▶ [TASK DESCRIPTION]: The answer must reproduce the listing exactly, with every picture left out.

━━━━━━━━━━━━━━━━━━━━

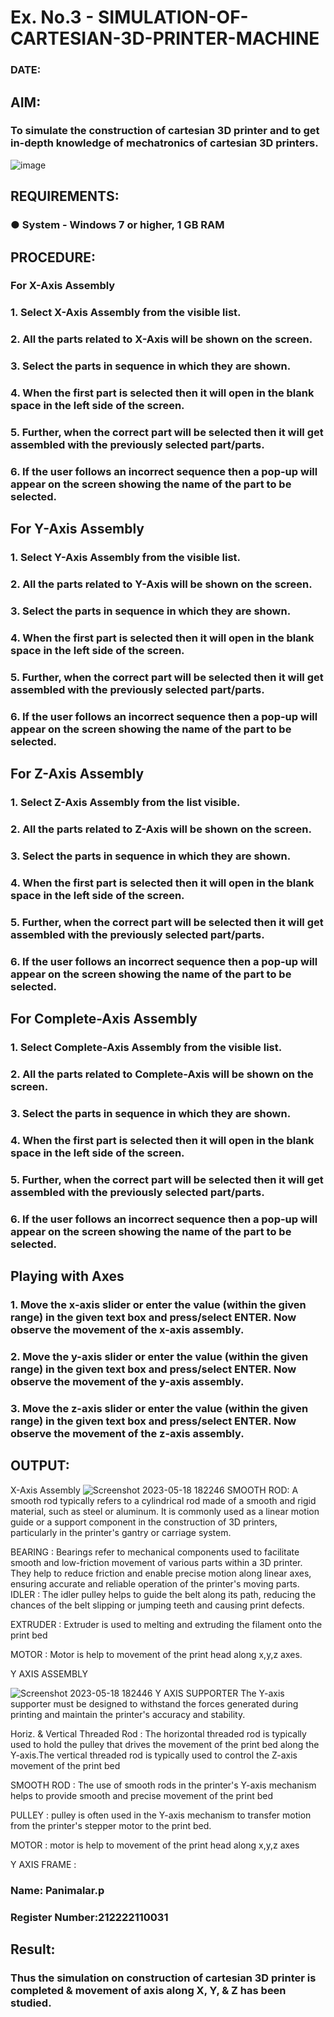 # Ex. No.3 - SIMULATION-OF-CARTESIAN-3D-PRINTER-MACHINE
### DATE: 

## AIM:
### To simulate the construction of cartesian 3D printer and to get in-depth knowledge of mechatronics of cartesian 3D printers.

![image](https://github.com/Sellakumar1987/Ex.-No.-3---SIMULATION-OF-CARTESIAN-3D-PRINTER-MACHINE/assets/113594316/69572917-1257-45d7-bf57-ff48a6e5a711)

## REQUIREMENTS:
### ●	System - Windows 7 or higher, 1 GB RAM

## PROCEDURE:
### For X-Axis Assembly
###   1.	Select X-Axis Assembly from the visible list.
###   2.	All the parts related to X-Axis will be shown on the screen.
###   3.	Select the parts in sequence in which they are shown.
###   4.	When the first part is selected then it will open in the blank space in the left side of the screen.
###   5.	Further, when the correct part will be selected then it will get assembled with the previously selected part/parts.
###   6.	If the user follows an incorrect sequence then a pop-up will appear on the screen showing the name of the part to be selected.

## For Y-Axis Assembly
###   1.	Select Y-Axis Assembly from the visible list.
###   2.	All the parts related to Y-Axis will be shown on the screen.
###   3.	Select the parts in sequence in which they are shown.
###   4.	When the first part is selected then it will open in the blank space in the left side of the screen.
###   5.	Further, when the correct part will be selected then it will get assembled with the previously selected part/parts.
###   6.	If the user follows an incorrect sequence then a pop-up will appear on the screen showing the name of the part to be selected.

## For Z-Axis Assembly
###   1.	Select Z-Axis Assembly from the list visible.
###   2.	All the parts related to Z-Axis will be shown on the screen.
###   3.	Select the parts in sequence in which they are shown.
###   4.	When the first part is selected then it will open in the blank space in the left side of the screen.
###   5.	Further, when the correct part will be selected then it will get assembled with the previously selected part/parts.
###   6.	If the user follows an incorrect sequence then a pop-up will appear on the screen showing the name of the part to be selected.

## For Complete-Axis Assembly
###   1.	Select Complete-Axis Assembly from the visible list.
###   2.	All the parts related to Complete-Axis will be shown on the screen.
###   3.	Select the parts in sequence in which they are shown.
###   4.	When the first part is selected then it will open in the blank space in the left side of the screen.
###   5.	Further, when the correct part will be selected then it will get assembled with the previously selected part/parts.
###   6.	If the user follows an incorrect sequence then a pop-up will appear on the screen showing the name of the part to be selected.

## Playing with Axes
###   1.	Move the x-axis slider or enter the value (within the given range) in the given text box and press/select ENTER. Now observe the movement of the x-axis assembly.
###   2.	Move the y-axis slider or enter the value (within the given range) in the given text box and press/select ENTER. Now observe the movement of the y-axis assembly.
###   3.	Move the z-axis slider or enter the value (within the given range) in the given text box and press/select ENTER. Now observe the movement of the z-axis assembly.

## OUTPUT:

 X-Axis Assembly
 ![Screenshot 2023-05-18 182246](https://github.com/panimalarponnurangam/Ex.-No.-3---SIMULATION-OF-CARTESIAN-3D-PRINTER-MACHINE/assets/121490826/d1a79382-bceb-4639-80dd-7dd3a83199f8)
SMOOTH ROD:
       A smooth rod typically refers to a cylindrical rod made of a smooth and rigid material, such as steel or aluminum. 
   It is commonly used as a linear motion guide or a support component in the construction of 3D printers, particularly 
  in the printer's gantry or carriage system.
  
BEARING : 
     Bearings refer to mechanical components used to facilitate smooth and low-friction movement of various parts within a 3D printer.
   They help to reduce friction and enable precise motion along linear axes, ensuring accurate and reliable operation of the printer's moving parts.
IDLER :
    The idler pulley helps to guide the belt along its path, reducing the chances of the belt slipping or jumping teeth and causing print defects.

EXTRUDER :
   Extruder is used to melting and extruding the filament onto the print bed

MOTOR :
    Motor is help to movement of the print head along x,y,z axes.

Y AXIS ASSEMBLY

![Screenshot 2023-05-18 182446](https://github.com/panimalarponnurangam/Ex.-No.-3---SIMULATION-OF-CARTESIAN-3D-PRINTER-MACHINE/assets/121490826/385282ad-67c1-432f-8438-10f95c9f77c4)
Y AXIS SUPPORTER
The Y-axis supporter must be designed to withstand the forces generated during printing and maintain the printer's accuracy and stability.

Horiz. & Vertical Threaded Rod :
The horizontal threaded rod is typically used to hold the pulley that drives the movement of the print bed along the Y-axis.The vertical threaded rod is typically used to control the Z-axis movement of the print bed

SMOOTH ROD :
The use of smooth rods in the printer's Y-axis mechanism helps to provide smooth and precise movement of the print bed

PULLEY :
pulley is often used in the Y-axis mechanism to transfer motion from the printer's stepper motor to the print bed.

MOTOR :
motor is help to movement of the print head along x,y,z axes

Y AXIS FRAME :





### Name: Panimalar.p
### Register Number:212222110031

## Result: 
### Thus the simulation on construction of cartesian 3D printer is completed & movement of axis along X, Y, & Z has been studied.

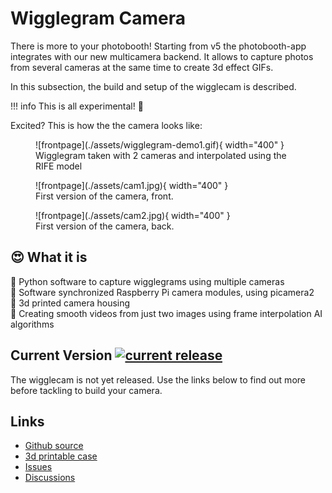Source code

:# Wigglegram Camera

There is more to your photobooth! Starting from v5 the photobooth-app integrates with our new multicamera backend.
It allows to capture photos from several cameras at the same time to create 3d effect GIFs.

In this subsection, the build and setup of the wigglecam is described.

!!! info
    This is all experimental! 🧪

Excited? This is how the the camera looks like:

<figure markdown>
  ![frontpage](./assets/wigglegram-demo1.gif){ width="400" }
  <figcaption>Wigglegram taken with 2 cameras and interpolated using the RIFE model</figcaption>
</figure>

<figure markdown>
  ![frontpage](./assets/cam1.jpg){ width="400" }
  <figcaption>First version of the camera, front.</figcaption>
</figure>

<figure markdown>
  ![frontpage](./assets/cam2.jpg){ width="400" }
  <figcaption>First version of the camera, back.</figcaption>
</figure>

## 😍 What it is

🧪 Python software to capture wigglegrams using multiple cameras  
🧪 Software synchronized Raspberry Pi camera modules, using picamera2  
🧪 3d printed camera housing  
🧪 Creating smooth videos from just two images using frame interpolation AI algorithms  

## Current Version [![current release](https://img.shields.io/pypi/v/wigglecam)](https://pypi.org/project/wigglecam/)

The wigglecam is not yet released. Use the links below to find out more before tackling to build your camera.

## Links

- [Github source](https://github.com/photobooth-app/wigglecam/)
- [3d printable case](https://github.com/photobooth-app/wigglecam-3d)
- [Issues](https://github.com/photobooth-app/wigglecam/issues)
- [Discussions](https://github.com/photobooth-app/photobooth-app/discussions)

━━━━━━━━━━━━━━━━━━━━

▶ [SOLUTION BELOW]:
 # Ex. No.3 - SIMULATION-OF-CARTESIAN-3D-PRINTER-MACHINE
### DATE: 

## AIM:
### To simulate the construction of cartesian 3D printer and to get in-depth knowledge of mechatronics of cartesian 3D printers.

![image](https://github.com/Sellakumar1987/Ex.-No.-3---SIMULATION-OF-CARTESIAN-3D-PRINTER-MACHINE/assets/113594316/69572917-1257-45d7-bf57-ff48a6e5a711)

## REQUIREMENTS:
### ●	System - Windows 7 or higher, 1 GB RAM

## PROCEDURE:
### For X-Axis Assembly
###   1.	Select X-Axis Assembly from the visible list.
###   2.	All the parts related to X-Axis will be shown on the screen.
###   3.	Select the parts in sequence in which they are shown.
###   4.	When the first part is selected then it will open in the blank space in the left side of the screen.
###   5.	Further, when the correct part will be selected then it will get assembled with the previously selected part/parts.
###   6.	If the user follows an incorrect sequence then a pop-up will appear on the screen showing the name of the part to be selected.

## For Y-Axis Assembly
###   1.	Select Y-Axis Assembly from the visible list.
###   2.	All the parts related to Y-Axis will be shown on the screen.
###   3.	Select the parts in sequence in which they are shown.
###   4.	When the first part is selected then it will open in the blank space in the left side of the screen.
###   5.	Further, when the correct part will be selected then it will get assembled with the previously selected part/parts.
###   6.	If the user follows an incorrect sequence then a pop-up will appear on the screen showing the name of the part to be selected.

## For Z-Axis Assembly
###   1.	Select Z-Axis Assembly from the list visible.
###   2.	All the parts related to Z-Axis will be shown on the screen.
###   3.	Select the parts in sequence in which they are shown.
###   4.	When the first part is selected then it will open in the blank space in the left side of the screen.
###   5.	Further, when the correct part will be selected then it will get assembled with the previously selected part/parts.
###   6.	If the user follows an incorrect sequence then a pop-up will appear on the screen showing the name of the part to be selected.

## For Complete-Axis Assembly
###   1.	Select Complete-Axis Assembly from the visible list.
###   2.	All the parts related to Complete-Axis will be shown on the screen.
###   3.	Select the parts in sequence in which they are shown.
###   4.	When the first part is selected then it will open in the blank space in the left side of the screen.
###   5.	Further, when the correct part will be selected then it will get assembled with the previously selected part/parts.
###   6.	If the user follows an incorrect sequence then a pop-up will appear on the screen showing the name of the part to be selected.

## Playing with Axes
###   1.	Move the x-axis slider or enter the value (within the given range) in the given text box and press/select ENTER. Now observe the movement of the x-axis assembly.
###   2.	Move the y-axis slider or enter the value (within the given range) in the given text box and press/select ENTER. Now observe the movement of the y-axis assembly.
###   3.	Move the z-axis slider or enter the value (within the given range) in the given text box and press/select ENTER. Now observe the movement of the z-axis assembly.

## OUTPUT:

 X-Axis Assembly
 ![Screenshot 2023-05-18 182246](https://github.com/panimalarponnurangam/Ex.-No.-3---SIMULATION-OF-CARTESIAN-3D-PRINTER-MACHINE/assets/121490826/d1a79382-bceb-4639-80dd-7dd3a83199f8)
SMOOTH ROD:
       A smooth rod typically refers to a cylindrical rod made of a smooth and rigid material, such as steel or aluminum. 
   It is commonly used as a linear motion guide or a support component in the construction of 3D printers, particularly 
  in the printer's gantry or carriage system.
  
BEARING : 
     Bearings refer to mechanical components used to facilitate smooth and low-friction movement of various parts within a 3D printer.
   They help to reduce friction and enable precise motion along linear axes, ensuring accurate and reliable operation of the printer's moving parts.
IDLER :
    The idler pulley helps to guide the belt along its path, reducing the chances of the belt slipping or jumping teeth and causing print defects.

EXTRUDER :
   Extruder is used to melting and extruding the filament onto the print bed

MOTOR :
    Motor is help to movement of the print head along x,y,z axes.

Y AXIS ASSEMBLY

![Screenshot 2023-05-18 182446](https://github.com/panimalarponnurangam/Ex.-No.-3---SIMULATION-OF-CARTESIAN-3D-PRINTER-MACHINE/assets/121490826/385282ad-67c1-432f-8438-10f95c9f77c4)
Y AXIS SUPPORTER
The Y-axis supporter must be designed to withstand the forces generated during printing and maintain the printer's accuracy and stability.

Horiz. & Vertical Threaded Rod :
The horizontal threaded rod is typically used to hold the pulley that drives the movement of the print bed along the Y-axis.The vertical threaded rod is typically used to control the Z-axis movement of the print bed

SMOOTH ROD :
The use of smooth rods in the printer's Y-axis mechanism helps to provide smooth and precise movement of the print bed

PULLEY :
pulley is often used in the Y-axis mechanism to transfer motion from the printer's stepper motor to the print bed.

MOTOR :
motor is help to movement of the print head along x,y,z axes

Y AXIS FRAME :





### Name: Panimalar.p
### Register Number:212222110031

## Result: 
### Thus the simulation on construction of cartesian 3D printer is completed & movement of axis along X, Y, & Z has been studied.

Source code

:# Wigglegram Camera

There is more to your photobooth! Starting from v5 the photobooth-app integrates with our new multicamera backend.
It allows to capture photos from several cameras at the same time to create 3d effect GIFs.

In this subsection, the build and setup of the wigglecam is described.

!!! info
    This is all experimental! 🧪

Excited? This is how the the camera looks like:

<figure markdown>
  ![frontpage](./assets/wigglegram-demo1.gif){ width="400" }
  <figcaption>Wigglegram taken with 2 cameras and interpolated using the RIFE model</figcaption>
</figure>

<figure markdown>
  ![frontpage](./assets/cam1.jpg){ width="400" }
  <figcaption>First version of the camera, front.</figcaption>
</figure>

<figure markdown>
  ![frontpage](./assets/cam2.jpg){ width="400" }
  <figcaption>First version of the camera, back.</figcaption>
</figure>

## 😍 What it is

🧪 Python software to capture wigglegrams using multiple cameras  
🧪 Software synchronized Raspberry Pi camera modules, using picamera2  
🧪 3d printed camera housing  
🧪 Creating smooth videos from just two images using frame interpolation AI algorithms  

## Current Version [![current release](https://img.shields.io/pypi/v/wigglecam)](https://pypi.org/project/wigglecam/)

The wigglecam is not yet released. Use the links below to find out more before tackling to build your camera.

## Links

- [Github source](https://github.com/photobooth-app/wigglecam/)
- [3d printable case](https://github.com/photobooth-app/wigglecam-3d)
- [Issues](https://github.com/photobooth-app/wigglecam/issues)
- [Discussions](https://github.com/photobooth-app/photobooth-app/discussions)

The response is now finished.